» **Exercise objective**
Reproduce the records below exactly, but leave their pictures out of the copy.

##### Excerpted records

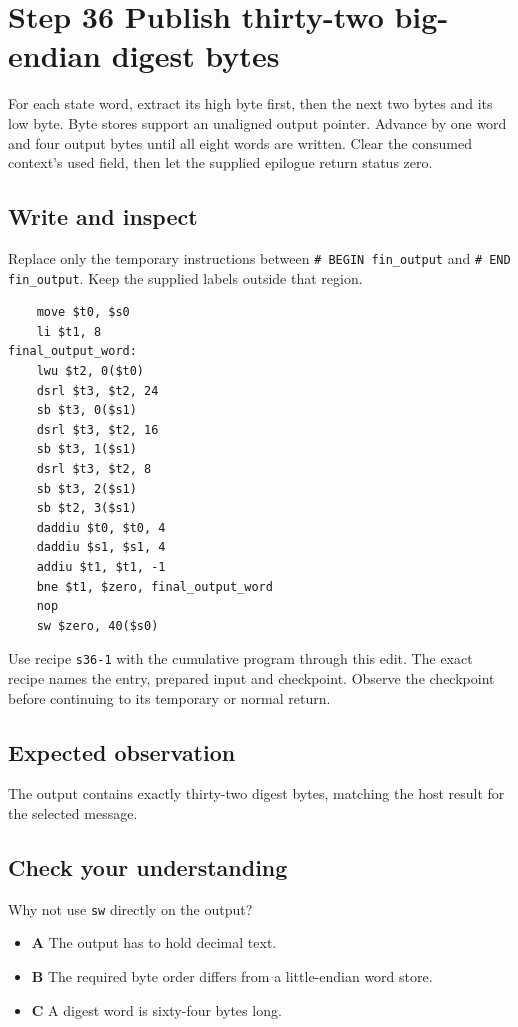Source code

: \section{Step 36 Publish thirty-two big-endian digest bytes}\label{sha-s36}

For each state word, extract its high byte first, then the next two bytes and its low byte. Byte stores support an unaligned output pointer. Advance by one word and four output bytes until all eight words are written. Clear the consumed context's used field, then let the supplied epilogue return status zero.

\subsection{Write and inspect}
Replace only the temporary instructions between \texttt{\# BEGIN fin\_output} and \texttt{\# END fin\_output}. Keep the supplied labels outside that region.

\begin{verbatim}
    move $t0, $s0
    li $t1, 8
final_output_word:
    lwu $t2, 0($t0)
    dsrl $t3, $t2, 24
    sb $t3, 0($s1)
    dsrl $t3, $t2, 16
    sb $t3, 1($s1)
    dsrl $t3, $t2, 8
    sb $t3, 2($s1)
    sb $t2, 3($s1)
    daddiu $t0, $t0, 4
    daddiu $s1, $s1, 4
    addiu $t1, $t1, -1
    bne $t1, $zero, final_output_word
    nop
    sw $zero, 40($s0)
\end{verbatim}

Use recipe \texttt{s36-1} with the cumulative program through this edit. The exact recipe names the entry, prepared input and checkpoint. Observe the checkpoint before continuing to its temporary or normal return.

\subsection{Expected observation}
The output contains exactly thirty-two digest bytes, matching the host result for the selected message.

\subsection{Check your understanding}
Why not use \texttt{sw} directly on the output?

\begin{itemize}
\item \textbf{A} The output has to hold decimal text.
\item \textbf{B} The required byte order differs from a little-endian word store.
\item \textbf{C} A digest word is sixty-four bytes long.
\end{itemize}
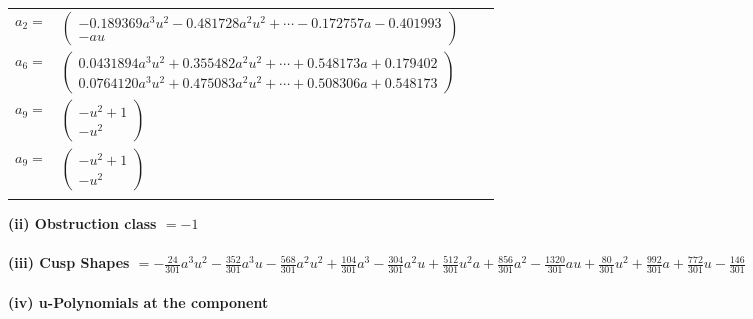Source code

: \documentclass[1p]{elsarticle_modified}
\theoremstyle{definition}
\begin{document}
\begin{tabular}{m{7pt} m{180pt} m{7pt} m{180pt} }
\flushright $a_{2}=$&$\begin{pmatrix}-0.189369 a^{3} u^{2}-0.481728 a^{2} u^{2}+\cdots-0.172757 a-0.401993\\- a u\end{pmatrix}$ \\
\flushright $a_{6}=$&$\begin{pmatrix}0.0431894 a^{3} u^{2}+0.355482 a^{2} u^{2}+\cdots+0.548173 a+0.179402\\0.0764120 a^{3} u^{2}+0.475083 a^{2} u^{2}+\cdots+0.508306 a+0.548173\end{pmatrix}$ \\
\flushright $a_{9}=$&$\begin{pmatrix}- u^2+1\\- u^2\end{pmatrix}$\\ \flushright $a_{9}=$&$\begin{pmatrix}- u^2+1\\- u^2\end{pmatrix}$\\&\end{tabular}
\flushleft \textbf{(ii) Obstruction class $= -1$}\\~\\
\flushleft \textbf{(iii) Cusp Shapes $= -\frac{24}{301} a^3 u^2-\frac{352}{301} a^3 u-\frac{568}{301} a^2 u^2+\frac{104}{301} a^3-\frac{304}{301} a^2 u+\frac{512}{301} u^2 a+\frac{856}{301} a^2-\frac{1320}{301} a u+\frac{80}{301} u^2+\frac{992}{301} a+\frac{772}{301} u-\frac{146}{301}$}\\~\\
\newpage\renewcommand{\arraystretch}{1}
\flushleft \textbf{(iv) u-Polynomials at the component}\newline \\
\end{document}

##########

» **Solution for this problem**
Source code

: \section{Step 36 Publish thirty-two big-endian digest bytes}\label{sha-s36}

For each state word, extract its high byte first, then the next two bytes and its low byte. Byte stores support an unaligned output pointer. Advance by one word and four output bytes until all eight words are written. Clear the consumed context's used field, then let the supplied epilogue return status zero.

\subsection{Write and inspect}
Replace only the temporary instructions between \texttt{\# BEGIN fin\_output} and \texttt{\# END fin\_output}. Keep the supplied labels outside that region.

\begin{verbatim}
    move $t0, $s0
    li $t1, 8
final_output_word:
    lwu $t2, 0($t0)
    dsrl $t3, $t2, 24
    sb $t3, 0($s1)
    dsrl $t3, $t2, 16
    sb $t3, 1($s1)
    dsrl $t3, $t2, 8
    sb $t3, 2($s1)
    sb $t2, 3($s1)
    daddiu $t0, $t0, 4
    daddiu $s1, $s1, 4
    addiu $t1, $t1, -1
    bne $t1, $zero, final_output_word
    nop
    sw $zero, 40($s0)
\end{verbatim}

Use recipe \texttt{s36-1} with the cumulative program through this edit. The exact recipe names the entry, prepared input and checkpoint. Observe the checkpoint before continuing to its temporary or normal return.

\subsection{Expected observation}
The output contains exactly thirty-two digest bytes, matching the host result for the selected message.

\subsection{Check your understanding}
Why not use \texttt{sw} directly on the output?

\begin{itemize}
\item \textbf{A} The output has to hold decimal text.
\item \textbf{B} The required byte order differs from a little-endian word store.
\item \textbf{C} A digest word is sixty-four bytes long.
\end{itemize}
Source code

: \documentclass[1p]{elsarticle_modified}
\theoremstyle{definition}
\begin{document}
\begin{tabular}{m{7pt} m{180pt} m{7pt} m{180pt} }
\flushright $a_{2}=$&$\begin{pmatrix}-0.189369 a^{3} u^{2}-0.481728 a^{2} u^{2}+\cdots-0.172757 a-0.401993\\- a u\end{pmatrix}$ \\
\flushright $a_{6}=$&$\begin{pmatrix}0.0431894 a^{3} u^{2}+0.355482 a^{2} u^{2}+\cdots+0.548173 a+0.179402\\0.0764120 a^{3} u^{2}+0.475083 a^{2} u^{2}+\cdots+0.508306 a+0.548173\end{pmatrix}$ \\
\flushright $a_{9}=$&$\begin{pmatrix}- u^2+1\\- u^2\end{pmatrix}$\\ \flushright $a_{9}=$&$\begin{pmatrix}- u^2+1\\- u^2\end{pmatrix}$\\&\end{tabular}
\flushleft \textbf{(ii) Obstruction class $= -1$}\\~\\
\flushleft \textbf{(iii) Cusp Shapes $= -\frac{24}{301} a^3 u^2-\frac{352}{301} a^3 u-\frac{568}{301} a^2 u^2+\frac{104}{301} a^3-\frac{304}{301} a^2 u+\frac{512}{301} u^2 a+\frac{856}{301} a^2-\frac{1320}{301} a u+\frac{80}{301} u^2+\frac{992}{301} a+\frac{772}{301} u-\frac{146}{301}$}\\~\\
\newpage\renewcommand{\arraystretch}{1}
\flushleft \textbf{(iv) u-Polynomials at the component}\newline \\
\end{document}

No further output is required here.